• **THE INPUT**
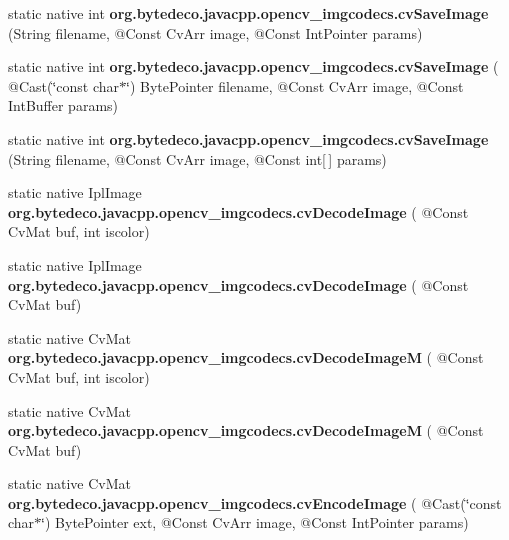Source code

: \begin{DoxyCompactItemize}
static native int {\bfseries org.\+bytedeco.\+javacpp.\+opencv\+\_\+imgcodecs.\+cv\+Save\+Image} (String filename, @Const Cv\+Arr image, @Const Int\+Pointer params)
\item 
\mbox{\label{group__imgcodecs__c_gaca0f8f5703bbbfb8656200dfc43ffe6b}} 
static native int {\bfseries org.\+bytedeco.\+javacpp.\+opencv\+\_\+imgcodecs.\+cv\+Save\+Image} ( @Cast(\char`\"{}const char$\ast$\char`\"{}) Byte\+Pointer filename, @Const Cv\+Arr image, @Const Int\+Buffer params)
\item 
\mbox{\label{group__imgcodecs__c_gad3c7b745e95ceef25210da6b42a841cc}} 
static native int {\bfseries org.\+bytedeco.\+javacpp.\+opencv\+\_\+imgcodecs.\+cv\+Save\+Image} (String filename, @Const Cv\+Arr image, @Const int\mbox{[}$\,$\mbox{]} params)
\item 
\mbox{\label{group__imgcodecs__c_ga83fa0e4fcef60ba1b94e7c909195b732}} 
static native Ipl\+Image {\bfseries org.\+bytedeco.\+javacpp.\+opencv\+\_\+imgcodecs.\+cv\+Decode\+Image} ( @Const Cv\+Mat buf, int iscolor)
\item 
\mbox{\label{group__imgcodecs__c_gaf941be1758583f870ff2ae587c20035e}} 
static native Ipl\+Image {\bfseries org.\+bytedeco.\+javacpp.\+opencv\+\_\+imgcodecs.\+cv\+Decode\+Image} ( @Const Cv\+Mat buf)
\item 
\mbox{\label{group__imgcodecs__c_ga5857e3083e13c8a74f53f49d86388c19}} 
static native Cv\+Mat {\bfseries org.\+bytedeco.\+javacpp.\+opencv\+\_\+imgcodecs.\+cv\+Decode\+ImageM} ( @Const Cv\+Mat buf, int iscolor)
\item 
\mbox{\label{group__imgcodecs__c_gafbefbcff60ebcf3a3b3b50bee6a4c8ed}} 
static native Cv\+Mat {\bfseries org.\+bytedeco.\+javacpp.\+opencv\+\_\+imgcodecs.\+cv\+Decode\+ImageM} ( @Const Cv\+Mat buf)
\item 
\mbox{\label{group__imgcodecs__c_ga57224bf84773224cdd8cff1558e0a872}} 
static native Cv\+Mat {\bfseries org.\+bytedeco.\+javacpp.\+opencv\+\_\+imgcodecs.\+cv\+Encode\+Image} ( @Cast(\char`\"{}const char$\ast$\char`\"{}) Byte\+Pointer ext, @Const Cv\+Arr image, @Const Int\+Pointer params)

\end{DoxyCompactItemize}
...
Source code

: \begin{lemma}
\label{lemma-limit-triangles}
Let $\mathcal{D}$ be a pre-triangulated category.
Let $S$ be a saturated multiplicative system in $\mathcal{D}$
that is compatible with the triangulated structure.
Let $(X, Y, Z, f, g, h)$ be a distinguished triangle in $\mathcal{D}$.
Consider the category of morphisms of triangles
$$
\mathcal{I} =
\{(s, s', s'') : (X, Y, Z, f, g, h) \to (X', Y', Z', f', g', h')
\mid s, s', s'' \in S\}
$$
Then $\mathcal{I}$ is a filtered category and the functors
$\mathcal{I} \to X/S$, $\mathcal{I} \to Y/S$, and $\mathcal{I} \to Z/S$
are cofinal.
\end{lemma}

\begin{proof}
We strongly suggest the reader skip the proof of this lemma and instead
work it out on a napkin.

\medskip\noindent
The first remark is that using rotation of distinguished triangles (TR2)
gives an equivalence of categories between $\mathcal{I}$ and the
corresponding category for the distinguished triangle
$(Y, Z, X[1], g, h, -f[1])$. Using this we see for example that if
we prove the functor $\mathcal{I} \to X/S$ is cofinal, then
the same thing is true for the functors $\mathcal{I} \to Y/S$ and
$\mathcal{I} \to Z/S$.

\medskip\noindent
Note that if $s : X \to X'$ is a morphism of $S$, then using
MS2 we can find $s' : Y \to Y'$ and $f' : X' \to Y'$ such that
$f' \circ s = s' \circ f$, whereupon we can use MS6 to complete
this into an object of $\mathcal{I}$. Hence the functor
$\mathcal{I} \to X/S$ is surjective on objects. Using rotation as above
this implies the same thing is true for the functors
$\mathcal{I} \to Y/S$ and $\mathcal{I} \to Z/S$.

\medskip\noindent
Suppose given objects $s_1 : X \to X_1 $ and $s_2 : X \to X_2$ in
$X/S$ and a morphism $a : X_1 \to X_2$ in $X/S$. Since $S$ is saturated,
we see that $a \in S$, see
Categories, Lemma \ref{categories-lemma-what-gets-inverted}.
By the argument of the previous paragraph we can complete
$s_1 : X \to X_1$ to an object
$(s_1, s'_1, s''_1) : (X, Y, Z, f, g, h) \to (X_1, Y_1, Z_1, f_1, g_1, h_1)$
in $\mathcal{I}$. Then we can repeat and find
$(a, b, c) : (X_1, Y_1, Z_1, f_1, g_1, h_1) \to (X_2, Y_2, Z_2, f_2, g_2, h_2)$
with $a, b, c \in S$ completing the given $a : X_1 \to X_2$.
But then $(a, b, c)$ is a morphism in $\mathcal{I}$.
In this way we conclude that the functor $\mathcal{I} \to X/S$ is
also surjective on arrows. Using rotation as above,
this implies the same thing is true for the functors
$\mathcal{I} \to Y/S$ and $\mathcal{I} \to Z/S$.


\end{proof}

• **ABOUT THIS EXERCISE**
Copy all lines of the records that have the string "rotation" in them.

• **SOLVED EXERCISE**
The first remark is that using rotation of distinguished triangles (TR2)
$\mathcal{I} \to X/S$ is surjective on objects. Using rotation as above
also surjective on arrows. Using rotation as above,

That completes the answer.